The opening-night film, it plays at 7:30 p.m. Saturday at Pacific Place — preceded by a happy hour at 6:30 p.m. in the Pacific Place lobby.

Between Saturday night and March 10, the festival will screen a couple dozen films, including a long-overdue documentary, “Broadway Musicals: A Jewish Legacy,” that demonstrates the longevity of the careers of Barbra Streisand, Irving Berlin, Leonard Bernstein and other Jewish showbiz successes.

Closing night, at the Uptown, will include a panel discussion, “What is Jewish Art?,” as well as a free screening of local filmmaker Michael Benaroya’s 2012 drama,“The Words,” starring Bradley Cooper as a writer who knows he’s a fraud. (Benaroya, who also co-produced the riveting “Margin Call,” will receive the festival’s Reel Difference Award.)

The theme of the 2013 festival is “Not a Lawyer, Not a Doctor? Jews in the Arts” — celebrated with such titles as “My Dad is Baryshnikov,” ‘’Orchestra of Exiles,” “Joann Draws from Memory” and “The Art of Spiegelman.”
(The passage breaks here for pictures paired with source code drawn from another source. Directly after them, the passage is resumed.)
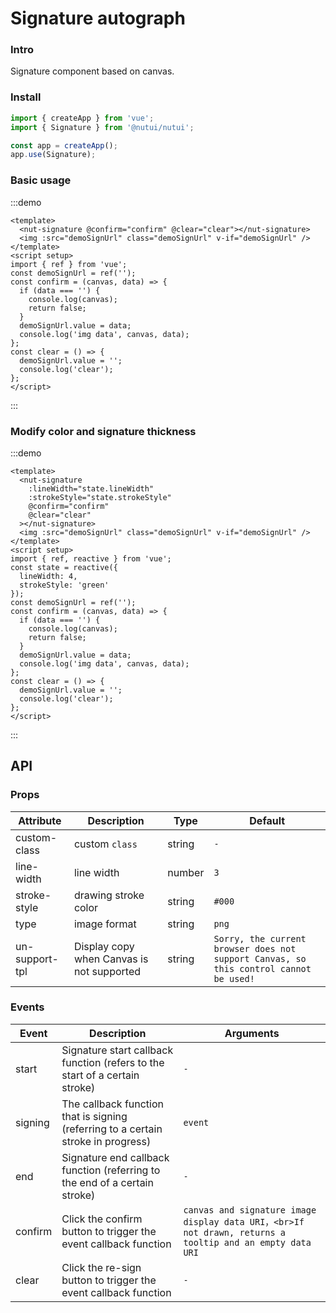# Signature autograph

### Intro

Signature component based on canvas.

### Install

```js
import { createApp } from 'vue';
import { Signature } from '@nutui/nutui';

const app = createApp();
app.use(Signature);
```

### Basic usage

:::demo

```vue
<template>
  <nut-signature @confirm="confirm" @clear="clear"></nut-signature>
  <img :src="demoSignUrl" class="demoSignUrl" v-if="demoSignUrl" />
</template>
<script setup>
import { ref } from 'vue';
const demoSignUrl = ref('');
const confirm = (canvas, data) => {
  if (data === '') {
    console.log(canvas);
    return false;
  }
  demoSignUrl.value = data;
  console.log('img data', canvas, data);
};
const clear = () => {
  demoSignUrl.value = '';
  console.log('clear');
};
</script>
```

:::

### Modify color and signature thickness

:::demo

```vue
<template>
  <nut-signature
    :lineWidth="state.lineWidth"
    :strokeStyle="state.strokeStyle"
    @confirm="confirm"
    @clear="clear"
  ></nut-signature>
  <img :src="demoSignUrl" class="demoSignUrl" v-if="demoSignUrl" />
</template>
<script setup>
import { ref, reactive } from 'vue';
const state = reactive({
  lineWidth: 4,
  strokeStyle: 'green'
});
const demoSignUrl = ref('');
const confirm = (canvas, data) => {
  if (data === '') {
    console.log(canvas);
    return false;
  }
  demoSignUrl.value = data;
  console.log('img data', canvas, data);
};
const clear = () => {
  demoSignUrl.value = '';
  console.log('clear');
};
</script>
```

:::

## API

### Props

| Attribute | Description | Type | Default |
| --- | --- | --- | --- |
| custom-class | custom `class` | string | `-` |
| line-width | line width | number | `3` |
| stroke-style | drawing stroke color | string | `#000` |
| type | image format | string | `png` |
| un-support-tpl | Display copy when Canvas is not supported | string | `Sorry, the current browser does not support Canvas, so this control cannot be used! ` |

### Events

| Event | Description | Arguments |
| --- | --- | --- |
| start | Signature start callback function (refers to the start of a certain stroke) | `-` |
| signing | The callback function that is signing (referring to a certain stroke in progress) | `event` |
| end | Signature end callback function (referring to the end of a certain stroke) | `-` |
| confirm | Click the confirm button to trigger the event callback function | `canvas and signature image display data URI，<br>If not drawn, returns a tooltip and an empty data URI` |
| clear | Click the re-sign button to trigger the event callback function | `-` |
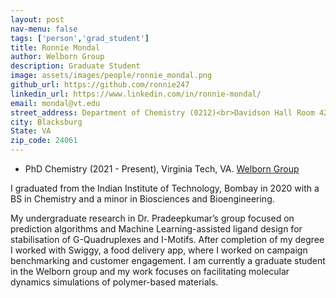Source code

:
 ```yaml
---
layout: post
nav-menu: false
tags: ['person','grad_student']
title: Ronnie Mondal 
author: Welborn Group
description: Graduate Student
image: assets/images/people/ronnie_mondal.png
github_url: https://github.com/ronnie247
linkedin_url: https://www.linkedin.com/in/ronnie-mondal/
email: mondal@vt.edu 
street_address: Department of Chemistry (0212)<br>Davidson Hall Room 420<br>1040 Drillfield Drive
city: Blacksburg
State: VA
zip_code: 24061
---
```


- PhD Chemistry (2021 - Present), Virginia Tech, VA. <a href="http://www.valeriewelborn.com/">Welborn Group</a>

I graduated from the Indian Institute of Technology, Bombay in 2020 with a BS in Chemistry and a minor in Biosciences and Bioengineering.

My undergraduate research in Dr. Pradeepkumar’s group focused on prediction algorithms and Machine Learning-assisted ligand design for stabilisation of G-Quadruplexes and I-Motifs. After completion of my degree I worked with Swiggy, a food delivery app, where I worked on campaign benchmarking and customer engagement. I am currently a graduate student in the Welborn group and my work focuses on facilitating molecular dynamics simulations of polymer-based materials.
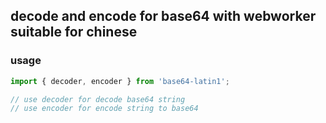 ## decode and encode for base64 with webworker suitable for chinese

### usage
```javascript
import { decoder, encoder } from 'base64-latin1';

// use decoder for decode base64 string
// use encoder for encode string to base64
```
The festival’s director, Pam Lavitt, regards this collection as recognition of “the wellspring and bounty of Jewish creativity’’ that calls attention to “the prolific work of inspired outliers and pathfinders.”

Longtime festivalgoers will notice a few changes. Opening night is no longer at the Cinerama, and there are no Oscar-nominated Israeli films.

Back for another year is the popular Matzoh Momma Sunday Brunch, at 11 a.m. Sunday at Pacific Place. This time it includes a screening of “Hava Nagila (The Movie),” a 75-minute documentary about the much-recorded Hebrew folk song.